I agree with mrz that talking about what you are reading is what matters with able readers - my DDs are 9 and 11 and don't read to me every night - but I most certainly do read to them every night, and we talk about what we have read.

Fuzzymum1 Sat 03-Nov-12 20:59:59

Pairieflower i have a list of suggested questions etc, i will dig it out and post it here.

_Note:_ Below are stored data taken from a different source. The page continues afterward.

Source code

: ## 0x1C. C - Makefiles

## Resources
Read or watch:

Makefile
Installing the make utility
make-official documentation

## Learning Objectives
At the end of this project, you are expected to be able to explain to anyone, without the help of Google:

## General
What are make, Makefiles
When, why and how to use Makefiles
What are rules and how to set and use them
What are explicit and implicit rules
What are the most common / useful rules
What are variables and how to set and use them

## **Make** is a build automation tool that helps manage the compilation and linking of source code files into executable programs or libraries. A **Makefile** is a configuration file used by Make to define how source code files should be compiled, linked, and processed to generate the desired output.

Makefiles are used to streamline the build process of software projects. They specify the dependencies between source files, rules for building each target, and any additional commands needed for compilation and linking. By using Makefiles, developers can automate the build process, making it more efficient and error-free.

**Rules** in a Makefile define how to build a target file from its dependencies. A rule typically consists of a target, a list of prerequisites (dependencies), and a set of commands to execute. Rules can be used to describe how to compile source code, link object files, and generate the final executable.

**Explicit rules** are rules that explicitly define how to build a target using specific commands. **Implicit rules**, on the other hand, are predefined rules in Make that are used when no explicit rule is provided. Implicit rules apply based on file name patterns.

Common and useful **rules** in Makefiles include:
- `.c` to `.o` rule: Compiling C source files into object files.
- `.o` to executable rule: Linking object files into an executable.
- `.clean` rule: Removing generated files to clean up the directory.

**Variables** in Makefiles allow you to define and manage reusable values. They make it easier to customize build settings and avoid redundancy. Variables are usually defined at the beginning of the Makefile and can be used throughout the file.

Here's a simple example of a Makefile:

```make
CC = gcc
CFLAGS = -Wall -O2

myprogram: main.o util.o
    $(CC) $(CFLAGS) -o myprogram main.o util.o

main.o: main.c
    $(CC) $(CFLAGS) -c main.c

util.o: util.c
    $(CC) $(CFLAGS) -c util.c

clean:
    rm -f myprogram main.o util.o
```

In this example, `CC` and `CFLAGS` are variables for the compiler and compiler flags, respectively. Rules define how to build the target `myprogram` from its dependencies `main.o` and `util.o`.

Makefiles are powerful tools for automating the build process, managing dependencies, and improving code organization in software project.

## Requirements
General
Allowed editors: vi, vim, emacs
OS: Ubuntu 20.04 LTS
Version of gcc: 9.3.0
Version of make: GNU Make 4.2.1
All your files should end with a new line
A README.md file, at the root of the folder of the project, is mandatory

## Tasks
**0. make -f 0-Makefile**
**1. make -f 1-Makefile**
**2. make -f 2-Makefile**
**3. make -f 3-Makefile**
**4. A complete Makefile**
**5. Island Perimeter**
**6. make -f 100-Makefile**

Fuzzymum1 Sat 03-Nov-12 21:19:52

Suggested questions to support comprehension.

before reading:
*look at the title, cover and illustration. What do you think will happen in this book? what makes you think that?
*What characters do you think will be in this book?
*Do you think there will be a problem in the story? Why?
*What do you already know about the topic of this book?
*Do you think it will be like any other book you've read?

During reading
*What has happened in the story so far? Can you tell me using sequence words, ie first, then, next after, finally?
*What do you think will happen next?
*How do you think the story will end?
*Why do you think the character did..........?
*What would you have done if you were that character?
*How would you have felt if you were that character?
*Think about your predictions before you read the story, do you still think the story will go that way? Why or why not? How do you think it will go now?

After reading
*Why is the title a good title for the story? If you had to give it a different title what would it be?
*Were your predictions correct? Did you change your mind while you read? If so what made you change your mind?
*If there was a problem, was it solved? How did the character try to solve it?
*Why do you think the author wrote this book?
*Is there a moral to the story?
*What was your favourite part? Why?
*If you could change one part which part would it be?
*If you could ask the author a question what would you ask?
*Can you retell the story in sequence order?
*Is there a character in the sotry that makes you think of someone you know? If so who are they like and why do you think that?

Tgger Sat 03-Nov-12 22:09:29

Can you hear him after the Dts have gone to bed?